(Input data Opens)

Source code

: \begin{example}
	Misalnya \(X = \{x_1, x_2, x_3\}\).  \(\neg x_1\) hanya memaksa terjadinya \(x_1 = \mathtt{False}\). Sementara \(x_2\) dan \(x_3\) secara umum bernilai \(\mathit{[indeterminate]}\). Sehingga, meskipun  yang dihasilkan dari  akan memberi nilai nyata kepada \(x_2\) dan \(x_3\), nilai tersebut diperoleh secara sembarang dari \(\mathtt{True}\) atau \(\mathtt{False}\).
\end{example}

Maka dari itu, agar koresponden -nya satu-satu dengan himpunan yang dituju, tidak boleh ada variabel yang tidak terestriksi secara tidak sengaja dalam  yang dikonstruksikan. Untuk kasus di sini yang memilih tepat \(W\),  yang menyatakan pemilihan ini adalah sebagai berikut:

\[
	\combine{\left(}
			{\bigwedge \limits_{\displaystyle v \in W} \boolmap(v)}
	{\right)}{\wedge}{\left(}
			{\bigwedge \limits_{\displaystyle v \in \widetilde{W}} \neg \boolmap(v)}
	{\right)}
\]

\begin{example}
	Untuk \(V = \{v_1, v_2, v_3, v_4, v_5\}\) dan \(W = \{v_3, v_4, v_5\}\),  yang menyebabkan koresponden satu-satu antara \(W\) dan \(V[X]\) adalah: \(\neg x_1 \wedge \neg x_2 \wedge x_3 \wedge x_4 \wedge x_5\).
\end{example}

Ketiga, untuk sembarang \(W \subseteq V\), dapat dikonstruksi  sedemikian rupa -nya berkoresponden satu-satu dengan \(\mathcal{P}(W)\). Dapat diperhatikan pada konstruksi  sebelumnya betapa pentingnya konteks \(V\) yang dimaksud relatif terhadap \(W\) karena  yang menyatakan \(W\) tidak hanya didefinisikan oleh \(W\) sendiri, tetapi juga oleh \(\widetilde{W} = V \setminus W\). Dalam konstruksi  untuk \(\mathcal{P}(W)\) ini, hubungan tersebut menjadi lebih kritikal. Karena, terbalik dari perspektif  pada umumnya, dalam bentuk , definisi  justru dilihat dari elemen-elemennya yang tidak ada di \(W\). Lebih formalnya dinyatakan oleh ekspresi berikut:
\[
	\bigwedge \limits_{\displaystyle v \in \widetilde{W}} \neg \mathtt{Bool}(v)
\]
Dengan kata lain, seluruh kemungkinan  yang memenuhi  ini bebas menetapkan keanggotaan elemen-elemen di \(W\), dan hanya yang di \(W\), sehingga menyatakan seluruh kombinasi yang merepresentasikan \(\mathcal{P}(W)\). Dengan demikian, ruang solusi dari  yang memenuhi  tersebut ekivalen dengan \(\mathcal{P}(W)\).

(Input data Closes)

**What you need to do**
Each line of the material above must be reproduced exactly.

**Reply**
Source code

: \begin{example}
	Misalnya \(X = \{x_1, x_2, x_3\}\).  \(\neg x_1\) hanya memaksa terjadinya \(x_1 = \mathtt{False}\). Sementara \(x_2\) dan \(x_3\) secara umum bernilai \(\mathit{[indeterminate]}\). Sehingga, meskipun  yang dihasilkan dari  akan memberi nilai nyata kepada \(x_2\) dan \(x_3\), nilai tersebut diperoleh secara sembarang dari \(\mathtt{True}\) atau \(\mathtt{False}\).
\end{example}

Maka dari itu, agar koresponden -nya satu-satu dengan himpunan yang dituju, tidak boleh ada variabel yang tidak terestriksi secara tidak sengaja dalam  yang dikonstruksikan. Untuk kasus di sini yang memilih tepat \(W\),  yang menyatakan pemilihan ini adalah sebagai berikut:

\[
	\combine{\left(}
			{\bigwedge \limits_{\displaystyle v \in W} \boolmap(v)}
	{\right)}{\wedge}{\left(}
			{\bigwedge \limits_{\displaystyle v \in \widetilde{W}} \neg \boolmap(v)}
	{\right)}
\]

\begin{example}
	Untuk \(V = \{v_1, v_2, v_3, v_4, v_5\}\) dan \(W = \{v_3, v_4, v_5\}\),  yang menyebabkan koresponden satu-satu antara \(W\) dan \(V[X]\) adalah: \(\neg x_1 \wedge \neg x_2 \wedge x_3 \wedge x_4 \wedge x_5\).
\end{example}

Ketiga, untuk sembarang \(W \subseteq V\), dapat dikonstruksi  sedemikian rupa -nya berkoresponden satu-satu dengan \(\mathcal{P}(W)\). Dapat diperhatikan pada konstruksi  sebelumnya betapa pentingnya konteks \(V\) yang dimaksud relatif terhadap \(W\) karena  yang menyatakan \(W\) tidak hanya didefinisikan oleh \(W\) sendiri, tetapi juga oleh \(\widetilde{W} = V \setminus W\). Dalam konstruksi  untuk \(\mathcal{P}(W)\) ini, hubungan tersebut menjadi lebih kritikal. Karena, terbalik dari perspektif  pada umumnya, dalam bentuk , definisi  justru dilihat dari elemen-elemennya yang tidak ada di \(W\). Lebih formalnya dinyatakan oleh ekspresi berikut:
\[
	\bigwedge \limits_{\displaystyle v \in \widetilde{W}} \neg \mathtt{Bool}(v)
\]
Dengan kata lain, seluruh kemungkinan  yang memenuhi  ini bebas menetapkan keanggotaan elemen-elemen di \(W\), dan hanya yang di \(W\), sehingga menyatakan seluruh kombinasi yang merepresentasikan \(\mathcal{P}(W)\). Dengan demikian, ruang solusi dari  yang memenuhi  tersebut ekivalen dengan \(\mathcal{P}(W)\).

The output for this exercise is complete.